Advantages of the whitebox appliance model

Recently I saw the following tweet from a well-known VMware blogger


And had flashbacks to some nightmares I had back while working at Cisco.  At Cisco we commonly had to build custom ISOs to handle a variety of custom drivers (Nexus 1000v VEM, VIC drivers for Eth/FC, VM-FEX driver, etc).  If you didn't do this right you were SOL, and if you did choose "ignore compatibility warnings" to upgrade anyway, then you were likely going to have to reinstall.  Looking at the official guide to creating a custom ISO, you've got a lot of steps to get right and won't know if you were successful until you try to install.


First a little background. This check is looking for drivers that won't work after an upgrade.  Many drivers and VIBs are only supported with a particular release of ESXi.  For example, a Network Driver VIB might only support ESXi 5.5.  When you are doing a host upgrade (such as to 6.0) the bundle you are upgrading with needs to have a 6.0 version of this VIB, otherwise the compatibility check will fail.

So what if you ignore this warning?  The host will upgrade, but then force-load the 5.5 VIB.  ESXi can't just pull out the VIB as there could be other things that rely on it.  When it does this force-load the driver could fail to properly load and place the host into a limbo state.  You can't install the 6.0 VIB because there's already a VIB with the same name loaded and you can't uninstall the VIB because it never properly loaded, leaving you with a useless host.  Now you've got to reinstall ESXi or mess around with the recovery shell, turning an upgrade into a recovery operation.

So what does this have to do with a whitebox appliance model?  Because Nutanix uses well-known commodity hardware the drivers are included in ESXi by default - there's no special card or special NIC we need to make a custom ISO for.  With our configure-to-order model we maintain a small list of appliances that can be fully customized for any need, making it easy for our QA to test every combination.  Once QA has finished testing we release a .json file that can be used to upgrade with our one-click hypervisor upgrade.  The guarantees that the bundle you use is the exact same they used and tested - no messing with custom ISOs or driver incompatibilities.  NCC before ensures that the system is ready to upgrade, and after ensures that everything is up to date and that there are no mis-configurations.

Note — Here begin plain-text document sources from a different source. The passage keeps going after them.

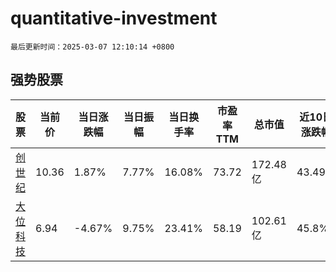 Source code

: # quantitative-investment

`最后更新时间：2025-03-07 12:10:14 +0800`

## 强势股票

|股票|当前价|当日涨跌幅|当日振幅|当日换手率|市盈率TTM|总市值|近10日涨跌幅|
|----|----|----|----|----|----|----|----|
|[创世纪](https://xueqiu.com/S/SZ300083)|10.36|1.87%|7.77%|16.08%|73.72|172.48亿|43.49%|
|[大位科技](https://xueqiu.com/S/SH600589)|6.94|-4.67%|9.75%|23.41%|58.19|102.61亿|45.8%|
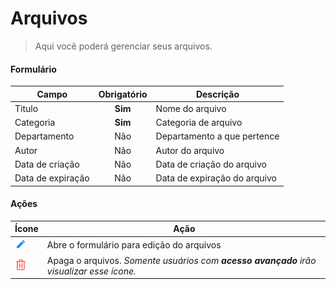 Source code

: # Arquivos

> Aqui você poderá gerenciar seus arquivos.

#### Formulário

| Campo             | Obrigatório | Descrição                    |
| ----------------- | :---------: | ---------------------------- |
| Titulo            |   **Sim**   | Nome do arquivo              |
| Categoria         |   **Sim**   | Categoria de arquivo         |
| Departamento      |     Não     | Departamento a que pertence  |
| Autor             |     Não     | Autor do arquivo             |
| Data de criação   |     Não     | Data de criação do arquivo   |
| Data de expiração |     Não     | Data de expiração do arquivo |

#### Ações

| Ícone                                  | Ação                                                                                     |
| -------------------------------------- | ---------------------------------------------------------------------------------------- |
| ![logo](../../assets/icons/Pencil.png) | Abre o formulário para edição do arquivos                                                |
| ![logo](../../assets/icons/Trash.png)  | Apaga o arquivos. _Somente usuários com **acesso avançado** irão visualizar esse ícone._ |
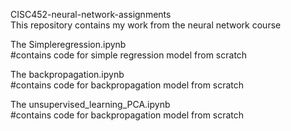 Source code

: CISC452-neural-network-assignments<br/>
This repository contains my work from the neural network course<br/>

The Simpleregression.ipynb</br>
#contains code for simple regression model from scratch</br>

The backpropagation.ipynb</br>
#contains code for backpropagation model from scratch</br>


The unsupervised_learning_PCA.ipynb</br>
#contains code for backpropagation model from scratch</br>
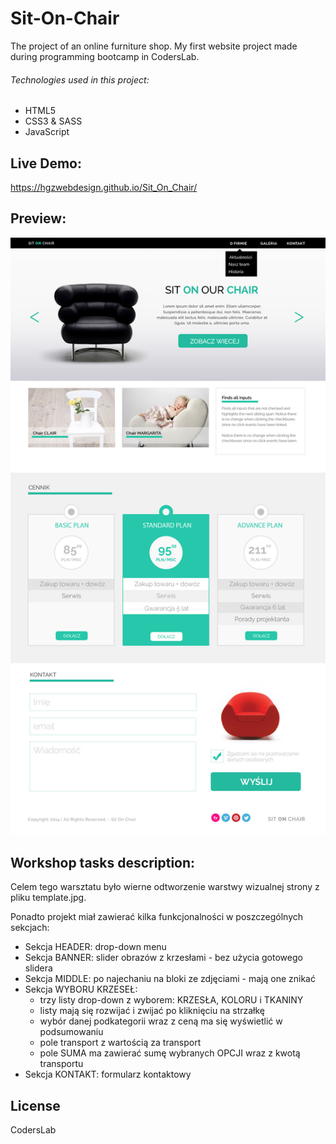 # Sit-On-Chair
The project of an online furniture shop. My first website project made during programming bootcamp in CodersLab.

###### Technologies used in this project:
- HTML5
- CSS3 & SASS
- JavaScript

## Live Demo:
https://hgzwebdesign.github.io/Sit_On_Chair/
## Preview:
![alt txt](template.jpg)

## Workshop tasks description:

Celem tego warsztatu było wierne odtworzenie warstwy wizualnej strony z pliku template.jpg.

Ponadto projekt miał zawierać kilka funkcjonalności w poszczególnych sekcjach:

- Sekcja HEADER: drop-down menu
- Sekcja BANNER: slider obrazów z krzesłami - bez użycia gotowego slidera
- Sekcja MIDDLE: po najechaniu na bloki ze zdjęciami - mają one znikać
- Sekcja WYBORU KRZESEŁ:
  - trzy listy drop-down z wyborem: KRZESŁA, KOLORU i TKANINY
  - listy mają się rozwijać i zwijać po kliknięciu na strzałkę
  - wybór danej podkategorii wraz z ceną ma się wyświetlić w podsumowaniu
  - pole transport z wartością za transport
  - pole SUMA ma zawierać sumę wybranych OPCJI wraz z kwotą transportu
- Sekcja KONTAKT: formularz kontaktowy

## License

CodersLab
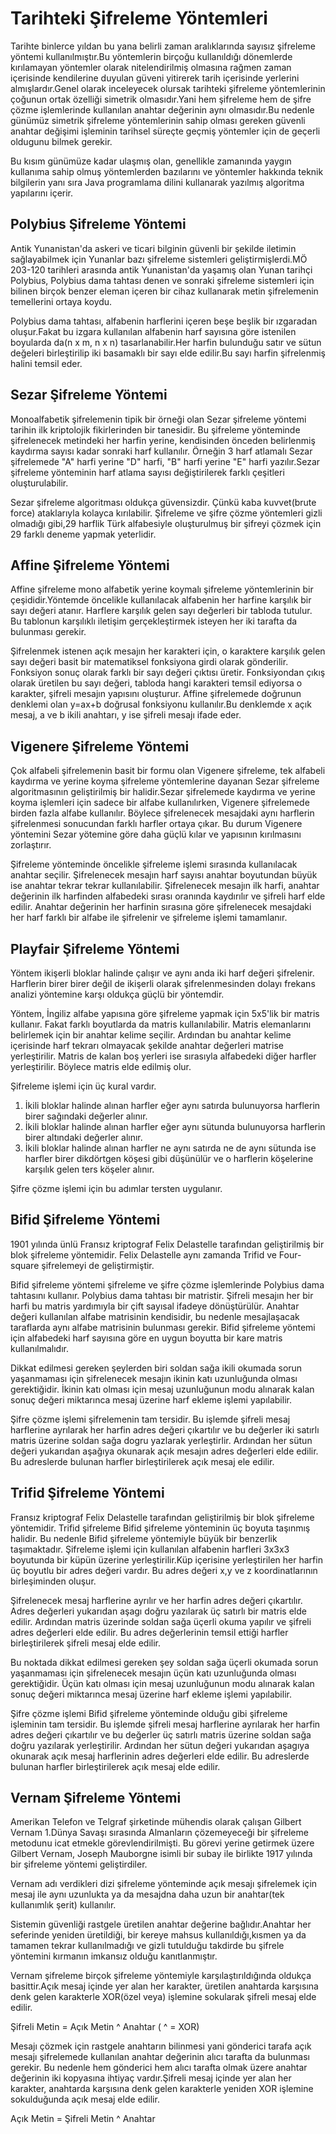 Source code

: Tarihteki Şifreleme Yöntemleri
========

Tarihte binlerce yıldan bu yana belirli zaman aralıklarında sayısız şifreleme yöntemi kullanılmıştır.Bu yöntemlerin birçoğu kullanıldığı dönemlerde kırılamayan yöntemler olarak nitelendirilmiş olmasına rağmen zaman içerisinde kendilerine duyulan güveni yitirerek tarih içerisinde yerlerini almışlardır.Genel olarak inceleyecek olursak tarihteki şifreleme yöntemlerinin çoğunun ortak özelliği simetrik olmasıdır.Yani hem şifreleme hem de şifre çözme işlemlerinde kullanılan anahtar değerinin aynı olmasıdır.Bu nedenle günümüz simetrik şifreleme yöntemlerinin sahip olması gereken güvenli anahtar değişimi işleminin tarihsel süreçte geçmiş yöntemler için de geçerli oldugunu bilmek gerekir.

Bu kısım günümüze kadar ulaşmış olan, genellikle zamanında yaygın kullanıma sahip olmuş yöntemlerden bazılarını ve yöntemler hakkında teknik bilgilerin yanı sıra Java programlama dilini kullanarak yazılmış algoritma yapılarını içerir.

## Polybius Şifreleme Yöntemi

Antik Yunanistan'da askeri ve ticari bilginin güvenli bir şekilde iletimin sağlayabilmek için Yunanlar bazı şifreleme sistemleri geliştirmişlerdi.MÖ 203-120 tarihleri arasında antik Yunanistan'da yaşamış olan Yunan tarihçi Polybius, Polybius dama tahtası denen ve sonraki şifreleme sistemleri için bilinen birçok benzer eleman içeren bir cihaz kullanarak metin şifrelemenin temellerini ortaya koydu.

Polybius dama tahtası, alfabenin harflerini içeren beşe beşlik bir ızgaradan oluşur.Fakat bu izgara kullanılan alfabenin harf sayısına göre istenilen boyularda da(n x m, n x n) tasarlanabilir.Her harfin bulunduğu satır ve sütun değeleri birleştirilip iki basamaklı bir sayı elde edilir.Bu sayı harfin şifrelenmiş halini temsil eder.

## Sezar Şifreleme Yöntemi

Monoalfabetik şifrelemenin tipik bir örneği olan Sezar şifreleme yöntemi tarihin ilk kriptolojik fikirlerinden bir tanesidir. Bu şifreleme yönteminde şifrelenecek metindeki her harfin yerine, kendisinden önceden belirlenmiş kaydırma sayısı kadar sonraki harf kullanılır. Örneğin 3 harf atlamalı Sezar şifrelemede "A" harfi yerine "D" harfi, "B" harfi yerine "E" harfi yazılır.Sezar şifreleme yönteminin harf atlama sayısı değiştirilerek farklı çeşitleri oluşturulabilir.

Sezar şifreleme algoritması oldukça güvensizdir. Çünkü kaba kuvvet(brute force) ataklarıyla kolayca kırılabilir. Şifreleme ve şifre çözme yöntemleri gizli olmadığı gibi,29 harflik Türk alfabesiyle oluşturulmuş bir şifreyi çözmek için 29 farklı deneme yapmak yeterlidir.

## Affine Şifreleme Yöntemi

Affine şifreleme mono alfabetik yerine koymalı şifreleme yöntemlerinin bir çeşididir.Yöntemde öncelikle kullanılacak alfabenin her harfine karşılık bir sayı değeri atanır. Harflere karşılık gelen sayı değerleri bir tabloda tutulur. Bu tablonun karşılıklı iletişim gerçekleştirmek isteyen her iki tarafta da bulunması gerekir.

Şifrelenmek istenen açık mesajın her karakteri için, o karaktere karşılık gelen sayı değeri basit bir matematiksel fonksiyona girdi olarak gönderilir. Fonksiyon sonuç olarak farklı bir sayı değeri çıktısı üretir. Fonksiyondan çıkış olarak üretilen bu sayı değeri, tabloda hangi karakteri temsil ediyorsa o karakter, şifreli mesajın yapısını oluşturur. Affine şifrelemede doğrunun denklemi olan y=ax+b doğrusal fonksiyonu kullanılır.Bu denklemde x açık mesaj, a ve b ikili anahtarı, y ise şifreli mesajı ifade eder.

## Vigenere Şifreleme Yöntemi

Çok alfabeli şifrelemenin basit bir formu olan Vigenere şifreleme, tek alfabeli kaydırma ve yerine koyma şifreleme yöntemlerine dayanan Sezar şifreleme algoritmasının geliştirilmiş bir halidir.Sezar şifrelemede kaydırma ve yerine koyma işlemleri için sadece bir alfabe kullanılırken, Vigenere şifrelemede birden fazla alfabe kullanılır. Böylece şifrelenecek mesajdaki aynı harflerin şifrelenmesi sonucundan farklı harfler ortaya çıkar. Bu durum Vigenere yöntemini Sezar yötemine göre daha güçlü kılar ve yapısının kırılmasını zorlaştırır.

Şifreleme yönteminde öncelikle şifreleme işlemi sırasında kullanılacak anahtar seçilir. Şifrelenecek mesajın harf sayısı anahtar boyutundan büyük ise anahtar tekrar tekrar kullanılabilir. Şifrelenecek mesajın ilk harfi, anahtar değerinin ilk harfinden alfabedeki sırası oranında kaydırılır ve şifreli harf elde edilir. Anahtar değerinin her harfinin sırasına göre şifrelenecek mesajdaki her harf farklı bir alfabe ile şifrelenir ve şifreleme işlemi tamamlanır.

## Playfair Şifreleme Yöntemi

Yöntem ikişerli bloklar halinde çalışır ve aynı anda iki harf değeri şifrelenir. Harflerin birer birer değil de ikişerli olarak şifrelenmesinden dolayı frekans analizi yöntemine karşı oldukça güçlü bir yöntemdir.

Yöntem, İngiliz alfabe yapısına göre şifreleme yapmak için 5x5'lik bir matris kullanır. Fakat farklı boyutlarda da matris kullanılabilir. Matris elemanlarını belirlemek için bir anahtar kelime seçilir. Ardından bu anahtar kelime içerisinde harf tekrarı olmayacak şekilde anahtar değerleri matrise yerleştirilir. Matris de kalan boş yerleri ise sırasıyla alfabedeki diğer harfler yerleştirilir. Böylece matris elde edilmiş olur.

Şifreleme işlemi için üç kural vardır.

   1. İkili bloklar halinde alınan harfler eğer aynı satırda bulunuyorsa harflerin birer sağındaki değerler alınır.
   2. İkili bloklar halinde alınan harfler eğer aynı sütunda bulunuyorsa harflerin birer altındaki değerler alınır.
   3. İkili bloklar halinde alınan harfler ne aynı satırda ne de aynı sütunda ise harfler birer dikdörtgen köşesi gibi düşünülür ve o       harflerin köşelerine karşılık gelen ters köşeler alınır.

Şifre çözme işlemi için bu adımlar tersten uygulanır.

## Bifid Şifreleme Yöntemi

1901 yılında ünlü Fransız kriptograf Felix Delastelle tarafından geliştirilmiş bir blok şifreleme yöntemidir. Felix Delastelle aynı zamanda Trifid ve Four-square şifrelemeyi de geliştirmiştir.

Bifid şifreleme yöntemi şifreleme ve şifre çözme işlemlerinde Polybius dama tahtasını kullanır. Polybius dama tahtası bir matristir. Şifreli mesajın her bir harfi bu matris yardımıyla bir çift sayısal ifadeye dönüştürülür. Anahtar değeri kullanılan alfabe matrisinin kendisidir, bu nedenle mesajlaşacak taraflarda aynı alfabe matrisinin bulunması gerekir. Bifid şifreleme yöntemi için alfabedeki harf sayısına göre en uygun boyutta bir kare matris kullanılmalıdır.

Dikkat edilmesi gereken şeylerden biri soldan sağa ikili okumada sorun yaşanmaması için şifrelenecek mesajın ikinin katı uzunluğunda olması gerektiğidir. İkinin katı olması için mesaj uzunluğunun modu alınarak kalan sonuç değeri miktarınca mesaj üzerine harf ekleme işlemi yapılabilir.

Şifre çözme işlemi şifrelemenin tam tersidir. Bu işlemde şifreli mesaj harflerine ayrılarak her harfin adres değeri çıkartılır ve bu değerler iki satırlı matris üzerine soldan sağa dogru yazlarak yerleştirlir. Ardından her sütun değeri yukarıdan aşağıya okunarak açık mesajın adres değerleri elde edilir. Bu adreslerde bulunan harfler birleştirilerek açık mesaj ele edilir.

## Trifid Şifreleme Yöntemi

Fransız kriptograf Felix Delastelle tarafından geliştirilmiş bir blok şifreleme yöntemidir. Trifid şifreleme Bifid şifreleme yönteminin üç boyuta taşınmış halidir. Bu nedenle Bifid şifreleme yöntemiyle büyük bir benzerlik taşımaktadır. Şifreleme işlemi için kullanılan alfabenin harfleri 3x3x3 boyutunda bir küpün üzerine yerleştirilir.Küp içerisine yerleştirilen her harfin üç boyutlu bir adres değeri vardır. Bu adres değeri x,y ve z koordinatlarının birleşiminden oluşur.

Şifrelenecek mesaj harflerine ayrılır ve her harfin adres değeri çıkartılır. Adres değerleri yukarıdan aşagı doğru yazılarak üç satırlı bir matris elde edilir. Ardından matris üzerinde soldan sağa üçerli okuma yapılır ve şifreli adres değerleri elde edilir. Bu adres değerlerinin temsil ettiği harfler birleştirilerek şifreli mesaj elde edilir.

Bu noktada dikkat edilmesi gereken şey soldan sağa üçerli okumada sorun yaşanmaması için şifrelenecek mesajın üçün katı uzunluğunda olması gerektiğidir. Üçün katı olması için mesaj uzunluğunun modu alınarak kalan sonuç değeri miktarınca mesaj üzerine harf ekleme işlemi yapılabilir.

Şifre çözme işlemi Bifid şifreleme yönteminde olduğu gibi şifreleme işleminin tam tersidir. Bu işlemde şifreli mesaj harflerine ayrılarak her harfin adres değeri çıkartılır ve bu değerler üç satırlı matris üzerine soldan sağa doğru yazılarak yerleştirilir. Ardından her sütun değeri yukarıdan aşagıya okunarak açık mesaj harflerinin adres değerleri elde edilir. Bu adreslerde bulunan harfler birleştirilerek açık mesaj elde edilir.

## Vernam Şifreleme Yöntemi

Amerikan Telefon ve Telgraf şirketinde mühendis olarak çalışan Gilbert Vernam 1.Dünya Savaşı sırasında Almanların çözemeyeceği bir şifreleme metodunu icat etmekle görevlendirilmişti. Bu görevi yerine getirmek üzere Gilbert Vernam, Joseph Mauborgne isimli bir subay ile birlikte 1917 yılında bir şifreleme yöntemi geliştirdiler.

Vernam adı verdikleri dizi şifreleme yönteminde açık mesajı şifrelemek için mesaj ile aynı uzunlukta ya da mesajdna daha uzun bir anahtar(tek kullanımlık şerit) kullanılır.

Sistemin güvenliği rastgele üretilen anahtar değerine bağlıdır.Anahtar her seferinde yeniden üretildiği, bir kereye mahsus kullanıldığı,kısmen ya da tamamen tekrar kullanılmadığı ve gizli tutulduğu takdirde bu şifrele yöntemini kırmanın imkansız olduğu kanıtlanmıştır.

Vernam şifreleme birçok şifreleme yöntemiyle karşılaştırıldığında oldukça basittir.Açık mesaj içinde yer alan her karakter, üretilen anahtarda karşısına denk gelen karakterle XOR(özel veya) işlemine sokularak şifreli mesaj elde edilir.

Şifreli Metin = Açık Metin ^ Anahtar ( ^ = XOR)

Mesajı çözmek için rastgele anahtarın bilinmesi yani gönderici tarafa açık mesajı şifrelemede kullanılan anahtar değerinin alıcı tarafta da bulunması gerekir. Bu nedenle hem gönderici hem alıcı tarafta olmak üzere anahtar değerinin iki kopyasına ihtiyaç vardır.Şifreli mesaj içinde yer alan her karakter, anahtarda karşısına denk gelen karakterle yeniden XOR işlemine sokulduğunda açık mesaj elde edilir.

Açık Metin = Şifreli Metin ^ Anahtar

All of this works in the background towards one goal - you can click a single button in Prism and have your hosts upgrade their hypervisor with complete confidence that your production cluster with will upgrade successfully without any additional intervention or affecting your business critical workloads.  All this work behind the scenes makes this one button very powerful indeed.

My ProTip of the day: Use Nutanix One-Click upgrades!  Just one more way Nutanix is making the infrastructure invisible.